Une bonne production est, à nos yeux, une production aussi belle que porteuse de sens. C’est entièrement le cas de la production de Laurent Pelly, donnée pour la troisième fois, après sa création en 2013 et une première reprise en 2019.
Résolument épurée, l’approche du metteur en scène se situe à mi-chemin entre l’ancrage historique et l’atmosphère fantasmatique du rêve. Le décor, conçu par Chantal Thomas, figure un château anglais du XVIIe siècle réduit à sa seule structure, composée d’innombrables tiges métalliques, devant un grand écran de couleur, allant du gris au bleu glacial. Les costumes font signe vers l’Angleterre anglicane et sont aussi somptueux que dépouillés, tout en ligne et en sobriété. Cet ensemble, disposé sur un plateau tournant, magnifié par les éclairages de Joël Adam produit de superbes tableaux. L’immensité du château de fer peut rappeler les traits de crayons torturés des prisons mentales d’un Piranèse tandis que les teintes, gris, bleu, vert kaki, et noirs dessinent un univers très cohérent. Les tensions se multiplient entre les symétries et les dissymétries, le mobile et le statique, l’ombre et la lumière.
Surtout, cette mise en scène porte en elle-même une vision de l’œuvre. Nous sommes dans l’univers mental d’Elvira, et, en fin de compte, dans sa prison mentale. L’infinité des barres métalliques, tranchantes pour certaines, renvoient bien sûr au motif de l’enfermement.
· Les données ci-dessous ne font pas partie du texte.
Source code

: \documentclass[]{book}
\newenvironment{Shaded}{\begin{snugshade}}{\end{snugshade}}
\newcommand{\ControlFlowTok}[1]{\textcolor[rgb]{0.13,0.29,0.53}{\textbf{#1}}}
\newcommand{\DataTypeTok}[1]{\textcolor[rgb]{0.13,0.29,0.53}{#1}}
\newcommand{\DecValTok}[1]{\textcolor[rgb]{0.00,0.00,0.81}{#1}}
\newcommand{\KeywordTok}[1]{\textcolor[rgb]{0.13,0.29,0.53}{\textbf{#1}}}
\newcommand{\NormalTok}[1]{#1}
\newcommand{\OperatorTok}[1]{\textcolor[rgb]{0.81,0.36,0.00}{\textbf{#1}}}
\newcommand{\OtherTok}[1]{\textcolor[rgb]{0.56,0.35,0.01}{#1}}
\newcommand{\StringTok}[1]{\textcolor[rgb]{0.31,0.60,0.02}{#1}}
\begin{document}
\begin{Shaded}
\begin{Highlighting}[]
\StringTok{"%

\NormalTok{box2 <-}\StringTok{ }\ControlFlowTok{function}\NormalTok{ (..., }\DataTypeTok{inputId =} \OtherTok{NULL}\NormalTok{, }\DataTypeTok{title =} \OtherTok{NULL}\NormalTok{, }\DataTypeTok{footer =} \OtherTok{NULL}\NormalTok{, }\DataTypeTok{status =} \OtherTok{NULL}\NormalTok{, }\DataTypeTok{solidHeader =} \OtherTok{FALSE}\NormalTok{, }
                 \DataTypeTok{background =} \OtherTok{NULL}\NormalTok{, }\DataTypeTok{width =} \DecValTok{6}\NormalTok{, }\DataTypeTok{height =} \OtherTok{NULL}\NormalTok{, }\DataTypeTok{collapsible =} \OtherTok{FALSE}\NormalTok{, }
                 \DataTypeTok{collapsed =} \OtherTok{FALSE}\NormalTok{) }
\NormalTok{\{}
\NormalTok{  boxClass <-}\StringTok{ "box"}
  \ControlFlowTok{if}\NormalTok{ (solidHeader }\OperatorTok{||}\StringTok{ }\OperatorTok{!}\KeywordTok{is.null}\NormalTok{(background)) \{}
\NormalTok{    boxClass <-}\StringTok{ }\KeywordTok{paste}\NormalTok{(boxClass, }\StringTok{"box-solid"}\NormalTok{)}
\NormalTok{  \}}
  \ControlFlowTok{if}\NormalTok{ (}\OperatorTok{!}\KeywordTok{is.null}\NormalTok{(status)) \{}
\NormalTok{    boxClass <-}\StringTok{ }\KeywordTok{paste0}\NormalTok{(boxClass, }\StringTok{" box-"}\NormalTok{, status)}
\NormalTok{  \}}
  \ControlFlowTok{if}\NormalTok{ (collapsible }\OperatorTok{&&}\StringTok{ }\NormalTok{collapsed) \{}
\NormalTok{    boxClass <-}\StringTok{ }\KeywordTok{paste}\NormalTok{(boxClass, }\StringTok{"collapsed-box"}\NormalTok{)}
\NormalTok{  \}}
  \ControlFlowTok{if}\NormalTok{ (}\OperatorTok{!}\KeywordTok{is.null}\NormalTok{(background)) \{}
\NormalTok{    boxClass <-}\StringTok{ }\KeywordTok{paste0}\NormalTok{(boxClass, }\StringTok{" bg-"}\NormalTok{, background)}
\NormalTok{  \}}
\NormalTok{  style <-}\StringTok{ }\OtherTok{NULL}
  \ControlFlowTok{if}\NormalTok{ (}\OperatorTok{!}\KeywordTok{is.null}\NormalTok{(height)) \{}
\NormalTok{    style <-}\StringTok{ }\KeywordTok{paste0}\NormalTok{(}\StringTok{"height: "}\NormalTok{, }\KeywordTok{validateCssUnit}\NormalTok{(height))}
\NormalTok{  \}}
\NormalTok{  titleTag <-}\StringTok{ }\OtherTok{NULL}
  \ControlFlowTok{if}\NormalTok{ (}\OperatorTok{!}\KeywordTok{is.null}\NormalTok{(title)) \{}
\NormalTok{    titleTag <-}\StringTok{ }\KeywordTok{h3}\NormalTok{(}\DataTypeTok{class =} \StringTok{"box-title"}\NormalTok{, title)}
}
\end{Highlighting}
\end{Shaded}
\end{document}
Enfermement moral, vis-à-vis des conventions et des carcans sociaux ; enfermement politique, les amants étant prisonniers de l’Histoire qui s’abat sur eux. Enfermement psychologique bien sûr, la raison d’Elvira vacillant, perdant pied, calfeutrée au fond de son âme. Ce château est en même temps le lieu de l’impossibilité du secret : dans ce monde sans mur ni paroi, tout se voit, tout s’entend, tout se sait. Condamnés à une transparence totale, oppressante, totalisante, les personnages, dépourvus d’intimité, sont sans cesse sous contrôle, en particulier Elvira, qui finit toutefois par regagner le pouvoir sur sa raison une fois qu’elle accède, elle aussi et comme les autres, au savoir dissimulé – même si les dernières secondes qui voient l’héroïne s’écrouler laissent planer le doute sur cette issue heureuse.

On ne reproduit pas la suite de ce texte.